Scan the entries that follow for the word "publication", then report every line in which it appears.

═══

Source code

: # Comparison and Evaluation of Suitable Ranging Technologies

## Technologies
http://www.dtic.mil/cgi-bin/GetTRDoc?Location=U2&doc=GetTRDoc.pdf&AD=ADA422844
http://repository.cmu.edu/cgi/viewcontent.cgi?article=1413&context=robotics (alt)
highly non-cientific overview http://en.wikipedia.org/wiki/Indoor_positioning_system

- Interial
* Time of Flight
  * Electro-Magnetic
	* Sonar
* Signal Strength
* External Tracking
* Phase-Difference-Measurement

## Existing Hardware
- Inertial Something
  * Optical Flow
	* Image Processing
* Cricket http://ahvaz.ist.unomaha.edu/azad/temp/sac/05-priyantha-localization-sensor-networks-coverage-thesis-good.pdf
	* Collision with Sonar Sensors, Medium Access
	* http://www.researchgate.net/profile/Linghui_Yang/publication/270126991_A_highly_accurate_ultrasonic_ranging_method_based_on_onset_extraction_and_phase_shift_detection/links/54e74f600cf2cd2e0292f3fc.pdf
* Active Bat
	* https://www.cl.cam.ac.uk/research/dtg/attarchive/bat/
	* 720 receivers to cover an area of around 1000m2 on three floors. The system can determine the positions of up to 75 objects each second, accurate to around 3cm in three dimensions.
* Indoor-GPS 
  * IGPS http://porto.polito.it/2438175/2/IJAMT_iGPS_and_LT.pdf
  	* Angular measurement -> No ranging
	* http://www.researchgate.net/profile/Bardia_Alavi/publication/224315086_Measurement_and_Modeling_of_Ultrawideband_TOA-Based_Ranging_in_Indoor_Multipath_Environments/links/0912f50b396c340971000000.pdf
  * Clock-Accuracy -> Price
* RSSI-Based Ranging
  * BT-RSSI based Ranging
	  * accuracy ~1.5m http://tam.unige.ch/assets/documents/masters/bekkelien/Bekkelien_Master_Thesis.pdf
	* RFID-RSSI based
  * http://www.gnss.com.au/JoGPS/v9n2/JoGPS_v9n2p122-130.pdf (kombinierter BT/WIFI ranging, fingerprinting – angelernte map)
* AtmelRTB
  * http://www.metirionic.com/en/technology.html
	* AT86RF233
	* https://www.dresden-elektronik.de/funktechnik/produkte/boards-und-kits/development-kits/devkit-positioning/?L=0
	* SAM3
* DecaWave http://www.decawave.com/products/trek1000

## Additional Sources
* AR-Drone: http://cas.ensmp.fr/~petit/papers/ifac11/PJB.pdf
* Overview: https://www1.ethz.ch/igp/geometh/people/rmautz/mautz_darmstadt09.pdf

═══

Solution ::
	* http://www.researchgate.net/profile/Linghui_Yang/publication/270126991_A_highly_accurate_ultrasonic_ranging_method_based_on_onset_extraction_and_phase_shift_detection/links/54e74f600cf2cd2e0292f3fc.pdf
	* http://www.researchgate.net/profile/Bardia_Alavi/publication/224315086_Measurement_and_Modeling_of_Ultrawideband_TOA-Based_Ranging_in_Indoor_Multipath_Environments/links/0912f50b396c340971000000.pdf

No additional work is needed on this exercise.